Alex Granovsky
gran@classic.chem.msu.su
what is the output of "ulimit -a" command on the nodes you are using?
Working in standard mode, P2P uses two sockets per each peer,
while in XDLB mode, there are four sockets per each peer.
Thus, if you run Firefly in parallel on 256 nodes, each Firefly's instance will need either 512 or 1024 open sockets (file descriptors).
The typical default limit on most Linux installation is 1024 open file descriptors per user.
You may need to check the system-wide limit as well.
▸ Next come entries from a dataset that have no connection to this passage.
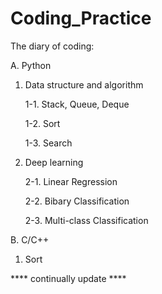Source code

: # Coding_Practice
 The diary of coding:
 
 A. Python

 1. Data structure and algorithm

    1-1. Stack, Queue, Deque
   
    1-2. Sort
   
    1-3. Search
   
 2. Deep learning

    2-1. Linear Regression
   
    2-2. Bibary Classification

    2-3. Multi-class Classification

 B. C/C++

 1. Sort




**** continually update ****
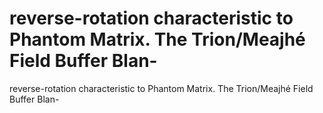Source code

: # reverse-rotation characteristic to Phantom Matrix. The Trion/Meajhé Field Buffer Blan-

reverse-rotation characteristic to Phantom Matrix. The Trion/Meajhé Field Buffer Blan-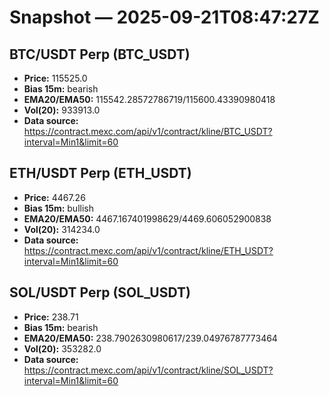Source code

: # Snapshot — 2025-09-21T08:47:27Z

## BTC/USDT Perp (BTC_USDT)
- **Price:** 115525.0
- **Bias 15m:** bearish
- **EMA20/EMA50:** 115542.28572786719/115600.43390980418
- **Vol(20):** 933913.0
- **Data source:** https://contract.mexc.com/api/v1/contract/kline/BTC_USDT?interval=Min1&limit=60

## ETH/USDT Perp (ETH_USDT)
- **Price:** 4467.26
- **Bias 15m:** bullish
- **EMA20/EMA50:** 4467.167401998629/4469.606052900838
- **Vol(20):** 314234.0
- **Data source:** https://contract.mexc.com/api/v1/contract/kline/ETH_USDT?interval=Min1&limit=60

## SOL/USDT Perp (SOL_USDT)
- **Price:** 238.71
- **Bias 15m:** bearish
- **EMA20/EMA50:** 238.7902630980617/239.04976787773464
- **Vol(20):** 353282.0
- **Data source:** https://contract.mexc.com/api/v1/contract/kline/SOL_USDT?interval=Min1&limit=60
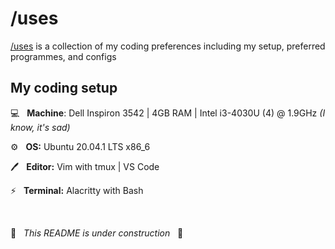 # /uses

[/uses](https://uses.tech/) is a collection of my coding preferences including my setup, preferred programmes, and configs


## My coding setup

💻 &nbsp; **Machine**: Dell Inspiron 3542 | 4GB RAM | Intel i3-4030U (4) @ 1.9GHz *(I know, it's sad)*

⚙️ &nbsp; **OS:** Ubuntu 20.04.1 LTS x86_6

🖊️ &nbsp; **Editor:** Vim with tmux | VS Code

⚡ &nbsp; **Terminal:** Alacritty with Bash

<br/>

🚧 &nbsp; *This README is under construction* &nbsp; 🚧
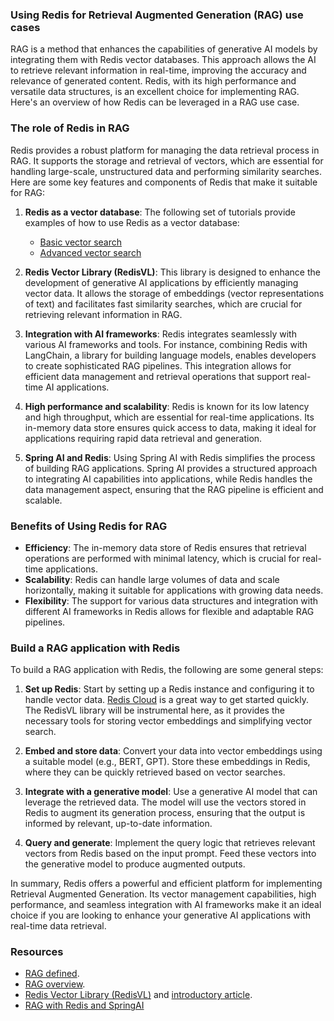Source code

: ### Using Redis for Retrieval Augmented Generation (RAG) use cases

RAG is a method that enhances the capabilities of generative AI models by integrating them with Redis vector databases.
This approach allows the AI to retrieve relevant information in real-time, improving the accuracy and relevance of generated content.
Redis, with its high performance and versatile data structures, is an excellent choice for implementing RAG.
Here's an overview of how Redis can be leveraged in a RAG use case.

### The role of Redis in RAG

Redis provides a robust platform for managing the data retrieval process in RAG.
It supports the storage and retrieval of vectors, which are essential for handling large-scale, unstructured data and performing similarity searches.
Here are some key features and components of Redis that make it suitable for RAG:

1. **Redis as a vector database**: The following set of tutorials provide examples of how to use Redis as a vector database:
    - [Basic vector search ](redisinsight:_?tutorialId=vss-vectors-basic)
    - [Advanced vector search](redisinsight:_?tutorialId=vss-vectors-adv-hash)

1. **Redis Vector Library (RedisVL)**: This library is designed to enhance the development of generative AI applications by efficiently managing vector data. It allows the storage of embeddings (vector representations of text) and facilitates fast similarity searches, which are crucial for retrieving relevant information in RAG.

1. **Integration with AI frameworks**: Redis integrates seamlessly with various AI frameworks and tools. For instance, combining Redis with LangChain, a library for building language models, enables developers to create sophisticated RAG pipelines. This integration allows for efficient data management and retrieval operations that support real-time AI applications.

1. **High performance and scalability**: Redis is known for its low latency and high throughput, which are essential for real-time applications. Its in-memory data store ensures quick access to data, making it ideal for applications requiring rapid data retrieval and generation.

1. **Spring AI and Redis**: Using Spring AI with Redis simplifies the process of building RAG applications. Spring AI provides a structured approach to integrating AI capabilities into applications, while Redis handles the data management aspect, ensuring that the RAG pipeline is efficient and scalable.

### Benefits of Using Redis for RAG

- **Efficiency**: The in-memory data store of Redis ensures that retrieval operations are performed with minimal latency, which is crucial for real-time applications.
- **Scalability**: Redis can handle large volumes of data and scale horizontally, making it suitable for applications with growing data needs.
- **Flexibility**: The support for various data structures and integration with different AI frameworks in Redis allows for flexible and adaptable RAG pipelines.

### Build a RAG application with Redis

To build a RAG application with Redis, the following are some general steps:

1. **Set up Redis**: Start by setting up a Redis instance and configuring it to handle vector data. [Redis Cloud](https://redis.io/try-free/?utm_source=redisinsight&utm_medium=app&utm_campaign=RAG_tutorial) is a great way to get started quickly. The RedisVL library will be instrumental here, as it provides the necessary tools for storing vector embeddings and simplifying vector search.

1. **Embed and store data**: Convert your data into vector embeddings using a suitable model (e.g., BERT, GPT). Store these embeddings in Redis, where they can be quickly retrieved based on vector searches.

1. **Integrate with a generative model**: Use a generative AI model that can leverage the retrieved data. The model will use the vectors stored in Redis to augment its generation process, ensuring that the output is informed by relevant, up-to-date information.

1. **Query and generate**: Implement the query logic that retrieves relevant vectors from Redis based on the input prompt. Feed these vectors into the generative model to produce augmented outputs.

In summary, Redis offers a powerful and efficient platform for implementing Retrieval Augmented Generation. Its vector management capabilities, high performance, and seamless integration with AI frameworks make it an ideal choice if you are looking to enhance your generative AI applications with real-time data retrieval.

### Resources

- [RAG defined](https://redis.io/glossary/retrieval-augmented-generation/?utm_source=redisinsight&utm_medium=main&utm_campaign=tutorials).
- [RAG overview](https://redis.io/kb/doc/2ok7xd1drq/how-to-perform-retrieval-augmented-generation-rag-with-redis?utm_source=redisinsight&utm_medium=main&utm_campaign=tutorials).
- [Redis Vector Library (RedisVL)](https://redis.io/docs/latest/integrate/redisvl/?utm_source=redisinsight&utm_medium=main&utm_campaign=tutorials) and [introductory article](https://redis.io/blog/introducing-the-redis-vector-library-for-enhancing-genai-development/?utm_source=redisinsight&utm_medium=main&utm_campaign=tutorials).
- [RAG with Redis and SpringAI](https://redis.io/blog/building-a-rag-application-with-redis-and-spring-ai/?utm_source=redisinsight&utm_medium=main&utm_campaign=tutorials)
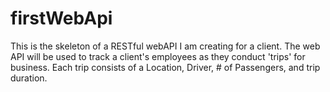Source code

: # firstWebApi

This is the skeleton of a RESTful webAPI I am creating for a client.
The web API will be used to track a client's employees as they conduct 'trips' for business.
Each trip consists of a Location, Driver, # of Passengers, and trip duration.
These limits can be raised as explained e.g. at:
http://www.cs.uwaterloo.ca/~brecht/servers/openfiles.html
Internally, current builds of Firefly are limited to 2048 sockets,
but we can recompile it for larger number if required.
Hope this helps,
Alex
On Thu Jul 2 '09 6:59pm, Pasquale Morvillo wrote
------------------------------------------------
>Hi,
>the crash is after "..... DONE SETTING UP THE RUN ....."
>The test file for mp2 method is the one found in the performance section (test3.inp)
>regards
>
>
>On Thu Jul 2 '09 5:45pm, Igor Polyakov wrote
>--------------------------------------------
>>Pasquale, hello,
>>Actually i just wanted to ask what kind of a crash did u experience? Crash in the start or hangups during calculation? Maybe u could supply us the input/ouput file used...
>>Best regards, Igor
>>
>>
>>On Wed Jul 1 '09 9:40pm, Pasquale Morvillo wrote
>>------------------------------------------------
>>>Dear Alex,
>>>I made some tests (mp2 method) running Firefly (OpenMPI) on our cluster (each node is a 4 Xeon Quad-Core Tigerton E7330).
>>>All the tests using until 256 CPUS run fine.
>>>Using more than 256 CPUS, there is a crash in the application.
>>>All the tests were done using:
>>>$p2p p2p=.t. dlb=.t. xdlb=.t. $end
>>>If xdlb is set to false, it was possible to run the tests with more than 256 CPUS (I was able to use more than 400 CPUS).
>>>Any hints?
>>>regards